---- PROVIDED MATERIAL

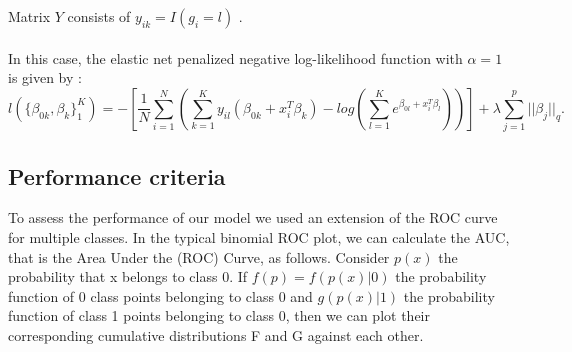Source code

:     Matrix $Y$ consists of $y_{ik}=I(g_i=l)$ \parencite{Friedman_2010}. 
    \\\\
    In this case, the elastic net penalized negative log-likelihood 
    function with $\alpha=1$ is given by 
    \parencite{hastie2016introduction}:
    \begin{equation}
        l(\{\beta_{0k},\beta_k\}_1^K)=
        -\left[ 
            \frac{1}{N} \sum_{i=1}^N\left( 
                \sum_{k=1}^Ky_{il}(\beta_{0k}+x_i^T\beta_k)-
                log\left(
                    \sum_{l=1}^K e^{\beta_{0l}+x_i^T\beta_l}
                \right)
            \right)
        \right] + \lambda \sum_{j=1}^p ||\beta_j||_q.  
    \end{equation}


\subsection{Performance criteria}
    To assess the performance of our model we used an extension of 
    the ROC curve for multiple classes. In the typical binomial ROC 
    plot, we can calculate the AUC, that is the Area Under the (ROC) 
    Curve, as follows. Consider $p(x)$ the probability that x belongs 
    to class 0. If $f(p)=f(p(x)|0)$ the probability function of 0 
    class points belonging to class 0 and $g(p(x)|1)$ the probability 
    function of class 1 points belonging to class 0, then we can plot 
    their corresponding cumulative distributions F and G against each 
    other.
    
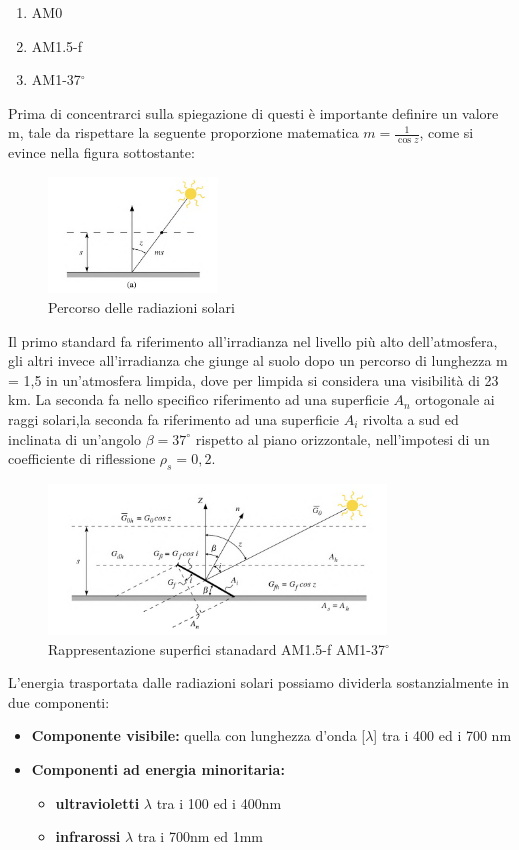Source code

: \begin{enumerate}
    \item AM0
    \item AM1.5-f
    \item AM1-37$^\circ$
\end{enumerate}
Prima di concentrarci sulla spiegazione di questi è importante definire un valore m, tale da rispettare la seguente proporzione matematica $m=\frac{1}{\cos z}$, come si evince nella figura sottostante:
\begin{figure}[H]
    \centering
    \includegraphics[width=0.4\textwidth]{res/cap 2/rappresentazione m.png}
    \caption{Percorso delle radiazioni solari}
\end{figure}
Il primo standard fa riferimento all'irradianza nel livello più alto dell'atmosfera,
gli altri invece all'irradianza che giunge al suolo dopo un percorso di lunghezza m = 1,5 in un'atmosfera limpida, dove per limpida si considera una visibilità di 23 km.
La seconda fa nello specifico riferimento ad una superficie $A_n$ ortogonale ai raggi solari,la seconda fa riferimento ad una superficie $A_i$ rivolta a sud ed inclinata di un'angolo $\beta = 37^\circ$ rispetto al piano orizzontale, nell'impotesi di un coefficiente di riflessione $\rho_s = 0,2$.
\begin{figure}[H]
    \centering
    \includegraphics[width=0.8\textwidth]{res/cap 2/standard.png}
    \caption{Rappresentazione superfici stanadard AM1.5-f AM1-37$^\circ$}
\end{figure}
L'energia trasportata dalle radiazioni solari possiamo dividerla sostanzialmente in due componenti:
\begin{itemize}
    \item \textbf{Componente visibile:} quella con lunghezza d'onda [\textbf{$\lambda$}] tra i 400 ed i 700 nm
    \item \textbf{Componenti ad energia minoritaria:} 
        \begin{itemize}
            \item \textbf{ultravioletti} \textbf{$\lambda$} tra i 100 ed i 400nm
            \item \textbf{infrarossi} \textbf{$\lambda$} tra i 700nm ed 1mm
        \end{itemize}
\end{itemize}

--------

▶ **WHAT THE EXERCISE ASKS**: Examine the listing above and state the number of lines that contain the word "parencite", with no further remarks.

▶ **WRITTEN ANSWER**: 2